You can also run an evaluation multiple times and take an average result. Following will evaluate on UrbanSound8K with a unit audio duration of 4.0 seconds, for 10 times.

# usage: python evaluate.py <your weight> <downstream task> <unit duration sec.> <# of iteration>
python evaluate.py pretrained_weights/AudioNTT2020-BYOLA-64x96d2048.pth us8k 4.0 10

Similarly, the following evaluates on NSynth (4.0 seconds long) 10 times.

python evaluate.py pretrained_weights/AudioNTT2020-BYOLA-64x96d2048.pth nsynth 4.0 10

Evaluating Representations In Your Tasks

This is an example to calculate a feature vector for an audio sample.

from byol_a.common import *
from byol_a.augmentations import PrecomputedNorm
from byol_a.models import AudioNTT2020


device = torch.device('cuda')
cfg = load_yaml_config('config.yaml')
print(cfg)

# Mean and standard deviation of the log-mel spectrogram of input audio samples, pre-computed.
# See calc_norm_stats in evaluate.py for your reference.
stats = [-5.4919195,  5.0389895]

# Preprocessor and normalizer.
to_melspec = torchaudio.transforms.MelSpectrogram(
    sample_rate=cfg.sample_rate,
    n_fft=cfg.n_fft,
    win_length=cfg.win_length,
    hop_length=cfg.hop_length,
    n_mels=cfg.n_mels,
    f_min=cfg.f_min,
    f_max=cfg.f_max,
)
normalizer = PrecomputedNorm(stats)

# Load pretrained weights.
model = AudioNTT2020(d=cfg.feature_d)
model.load_weight('pretrained_weights/AudioNTT2020-BYOLA-64x96d2048.pth', device)

# Load your audio file.
wav, sr = torchaudio.load('work/16k/spcv2/one/00176480_nohash_0.wav') # a sample from SPCV2 for now
assert sr == cfg.sample_rate, "Let's convert the audio sampling rate in advance, or do it here online."

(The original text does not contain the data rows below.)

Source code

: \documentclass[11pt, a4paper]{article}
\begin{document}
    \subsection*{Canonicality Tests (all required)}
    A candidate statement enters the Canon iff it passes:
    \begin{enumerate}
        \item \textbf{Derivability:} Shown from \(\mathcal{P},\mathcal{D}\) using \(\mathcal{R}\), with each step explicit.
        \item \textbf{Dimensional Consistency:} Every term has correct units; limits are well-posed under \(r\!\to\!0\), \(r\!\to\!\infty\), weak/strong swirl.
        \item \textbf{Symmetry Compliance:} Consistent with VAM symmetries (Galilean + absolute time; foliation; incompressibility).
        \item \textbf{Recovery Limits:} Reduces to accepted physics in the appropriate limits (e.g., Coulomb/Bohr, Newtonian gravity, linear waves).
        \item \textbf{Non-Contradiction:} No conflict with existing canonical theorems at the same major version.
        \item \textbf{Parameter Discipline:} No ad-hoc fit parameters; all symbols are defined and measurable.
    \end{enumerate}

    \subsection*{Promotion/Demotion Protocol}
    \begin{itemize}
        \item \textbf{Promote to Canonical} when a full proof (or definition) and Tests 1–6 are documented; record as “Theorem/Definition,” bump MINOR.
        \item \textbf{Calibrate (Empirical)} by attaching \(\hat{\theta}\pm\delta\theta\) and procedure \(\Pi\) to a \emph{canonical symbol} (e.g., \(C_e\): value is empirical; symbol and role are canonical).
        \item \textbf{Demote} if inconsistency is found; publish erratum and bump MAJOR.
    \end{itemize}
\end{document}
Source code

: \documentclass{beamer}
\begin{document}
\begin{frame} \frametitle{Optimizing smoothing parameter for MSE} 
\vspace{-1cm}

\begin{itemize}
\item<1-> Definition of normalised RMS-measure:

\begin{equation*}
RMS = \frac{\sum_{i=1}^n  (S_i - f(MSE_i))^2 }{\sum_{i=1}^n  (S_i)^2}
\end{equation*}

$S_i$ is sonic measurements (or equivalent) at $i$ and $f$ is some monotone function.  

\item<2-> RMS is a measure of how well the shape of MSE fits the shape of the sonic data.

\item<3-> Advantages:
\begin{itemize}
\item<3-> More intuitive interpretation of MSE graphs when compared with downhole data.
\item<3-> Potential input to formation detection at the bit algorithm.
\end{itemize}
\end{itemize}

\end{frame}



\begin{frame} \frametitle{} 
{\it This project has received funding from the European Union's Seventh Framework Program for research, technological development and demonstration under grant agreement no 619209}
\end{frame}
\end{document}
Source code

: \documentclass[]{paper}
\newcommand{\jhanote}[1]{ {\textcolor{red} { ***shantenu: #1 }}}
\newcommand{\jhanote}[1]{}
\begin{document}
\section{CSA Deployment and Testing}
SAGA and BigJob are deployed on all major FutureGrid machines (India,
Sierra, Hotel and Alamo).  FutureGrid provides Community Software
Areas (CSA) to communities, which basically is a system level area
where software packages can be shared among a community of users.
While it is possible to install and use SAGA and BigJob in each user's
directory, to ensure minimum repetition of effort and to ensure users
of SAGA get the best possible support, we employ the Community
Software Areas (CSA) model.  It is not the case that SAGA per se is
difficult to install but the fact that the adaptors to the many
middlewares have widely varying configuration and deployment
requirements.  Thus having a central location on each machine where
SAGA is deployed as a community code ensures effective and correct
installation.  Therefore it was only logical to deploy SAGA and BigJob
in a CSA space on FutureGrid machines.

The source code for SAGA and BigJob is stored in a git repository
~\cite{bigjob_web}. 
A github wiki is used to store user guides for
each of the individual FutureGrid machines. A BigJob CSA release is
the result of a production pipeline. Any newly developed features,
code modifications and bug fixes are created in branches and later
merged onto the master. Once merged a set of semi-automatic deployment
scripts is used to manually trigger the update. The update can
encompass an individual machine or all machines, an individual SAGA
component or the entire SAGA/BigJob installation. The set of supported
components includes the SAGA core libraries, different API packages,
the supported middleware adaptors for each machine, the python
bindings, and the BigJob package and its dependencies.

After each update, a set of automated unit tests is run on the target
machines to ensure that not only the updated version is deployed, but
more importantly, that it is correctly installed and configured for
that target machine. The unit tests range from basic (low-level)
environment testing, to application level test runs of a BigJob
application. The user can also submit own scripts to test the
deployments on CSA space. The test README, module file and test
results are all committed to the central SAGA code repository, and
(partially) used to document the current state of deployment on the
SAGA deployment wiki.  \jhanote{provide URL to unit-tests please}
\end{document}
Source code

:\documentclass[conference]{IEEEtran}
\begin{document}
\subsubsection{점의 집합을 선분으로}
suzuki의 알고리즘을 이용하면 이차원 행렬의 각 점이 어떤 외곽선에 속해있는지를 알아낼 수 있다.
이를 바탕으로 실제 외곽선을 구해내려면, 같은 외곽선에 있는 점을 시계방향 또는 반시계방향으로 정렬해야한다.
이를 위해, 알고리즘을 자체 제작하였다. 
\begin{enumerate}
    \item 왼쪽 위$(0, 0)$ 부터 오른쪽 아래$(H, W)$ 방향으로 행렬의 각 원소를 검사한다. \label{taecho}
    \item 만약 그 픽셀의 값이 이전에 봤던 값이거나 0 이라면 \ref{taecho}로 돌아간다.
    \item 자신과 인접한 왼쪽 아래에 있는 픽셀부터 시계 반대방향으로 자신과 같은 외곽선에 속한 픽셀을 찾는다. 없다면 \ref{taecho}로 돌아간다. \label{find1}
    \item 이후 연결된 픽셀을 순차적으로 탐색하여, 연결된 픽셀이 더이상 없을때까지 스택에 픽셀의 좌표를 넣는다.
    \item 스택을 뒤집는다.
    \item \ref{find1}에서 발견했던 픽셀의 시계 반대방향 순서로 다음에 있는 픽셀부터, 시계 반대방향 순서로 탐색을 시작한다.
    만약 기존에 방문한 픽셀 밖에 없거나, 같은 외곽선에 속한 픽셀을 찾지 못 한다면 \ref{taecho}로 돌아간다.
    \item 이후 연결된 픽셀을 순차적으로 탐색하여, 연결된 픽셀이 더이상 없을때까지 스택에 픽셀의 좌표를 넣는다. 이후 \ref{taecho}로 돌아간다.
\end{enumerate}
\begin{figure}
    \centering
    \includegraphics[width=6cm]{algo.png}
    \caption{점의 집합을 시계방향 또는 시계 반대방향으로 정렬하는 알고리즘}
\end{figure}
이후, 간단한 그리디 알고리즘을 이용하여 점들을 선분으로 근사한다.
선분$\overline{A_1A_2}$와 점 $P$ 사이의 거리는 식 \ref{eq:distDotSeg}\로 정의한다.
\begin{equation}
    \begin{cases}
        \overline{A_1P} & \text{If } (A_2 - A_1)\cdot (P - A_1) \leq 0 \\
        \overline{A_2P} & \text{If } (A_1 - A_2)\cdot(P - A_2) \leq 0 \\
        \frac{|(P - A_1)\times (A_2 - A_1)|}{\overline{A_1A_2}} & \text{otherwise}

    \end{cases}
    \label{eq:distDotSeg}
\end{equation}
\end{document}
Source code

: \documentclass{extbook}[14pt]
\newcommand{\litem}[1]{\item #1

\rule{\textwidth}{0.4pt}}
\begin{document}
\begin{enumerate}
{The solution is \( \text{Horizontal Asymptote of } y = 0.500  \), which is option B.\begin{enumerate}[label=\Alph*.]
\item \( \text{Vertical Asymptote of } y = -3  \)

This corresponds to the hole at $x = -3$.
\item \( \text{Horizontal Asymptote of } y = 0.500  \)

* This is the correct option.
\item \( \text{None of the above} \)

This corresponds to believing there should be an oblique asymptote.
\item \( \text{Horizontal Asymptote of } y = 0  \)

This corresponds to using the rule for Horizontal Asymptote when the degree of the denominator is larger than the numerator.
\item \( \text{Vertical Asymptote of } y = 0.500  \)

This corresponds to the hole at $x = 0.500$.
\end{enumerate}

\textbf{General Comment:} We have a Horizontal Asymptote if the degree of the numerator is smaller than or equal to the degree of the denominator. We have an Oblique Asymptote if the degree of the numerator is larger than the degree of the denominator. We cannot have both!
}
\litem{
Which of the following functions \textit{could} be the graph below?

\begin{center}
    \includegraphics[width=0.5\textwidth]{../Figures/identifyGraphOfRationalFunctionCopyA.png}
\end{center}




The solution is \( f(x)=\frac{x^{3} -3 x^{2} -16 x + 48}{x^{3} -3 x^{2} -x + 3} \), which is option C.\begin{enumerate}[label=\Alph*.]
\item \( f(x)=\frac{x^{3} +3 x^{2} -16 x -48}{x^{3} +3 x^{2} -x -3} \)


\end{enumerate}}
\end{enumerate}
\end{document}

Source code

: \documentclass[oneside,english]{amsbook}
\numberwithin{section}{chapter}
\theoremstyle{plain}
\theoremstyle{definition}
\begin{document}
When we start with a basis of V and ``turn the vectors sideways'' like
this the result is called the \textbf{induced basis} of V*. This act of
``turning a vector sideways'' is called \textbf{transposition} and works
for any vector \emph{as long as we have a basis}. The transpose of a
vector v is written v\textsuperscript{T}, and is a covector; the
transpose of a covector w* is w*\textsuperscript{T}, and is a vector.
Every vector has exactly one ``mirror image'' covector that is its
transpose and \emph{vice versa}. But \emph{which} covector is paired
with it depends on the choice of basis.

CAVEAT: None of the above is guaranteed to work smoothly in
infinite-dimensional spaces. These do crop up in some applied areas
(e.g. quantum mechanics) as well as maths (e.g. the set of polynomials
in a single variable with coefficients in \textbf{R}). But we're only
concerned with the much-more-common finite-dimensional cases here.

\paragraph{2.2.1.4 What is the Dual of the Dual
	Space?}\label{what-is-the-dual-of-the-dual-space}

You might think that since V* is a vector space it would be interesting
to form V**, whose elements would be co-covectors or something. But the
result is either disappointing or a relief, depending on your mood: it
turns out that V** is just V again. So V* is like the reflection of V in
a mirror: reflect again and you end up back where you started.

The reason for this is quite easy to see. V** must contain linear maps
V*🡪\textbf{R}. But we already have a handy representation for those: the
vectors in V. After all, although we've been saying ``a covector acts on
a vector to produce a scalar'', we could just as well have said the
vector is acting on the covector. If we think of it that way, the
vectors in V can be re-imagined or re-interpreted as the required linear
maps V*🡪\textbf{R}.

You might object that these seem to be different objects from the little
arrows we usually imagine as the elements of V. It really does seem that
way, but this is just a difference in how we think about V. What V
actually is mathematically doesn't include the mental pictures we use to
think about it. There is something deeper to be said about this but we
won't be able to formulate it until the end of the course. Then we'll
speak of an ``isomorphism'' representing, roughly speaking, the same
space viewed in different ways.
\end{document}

# Convert to a log-mel spectrogram, then normalize.
lms = normalizer((to_melspec(wav) + torch.finfo(torch.float).eps).log())

# Now, convert the audio to the representation.
features = model(lms.unsqueeze(0))

Training From Scratch

You can also train models. Followings are an example of training on FSD50K.

Convert all samples to 16kHz. This will convert all FSD50K files to a folder work/16k/fsd50k while preserving folder structure.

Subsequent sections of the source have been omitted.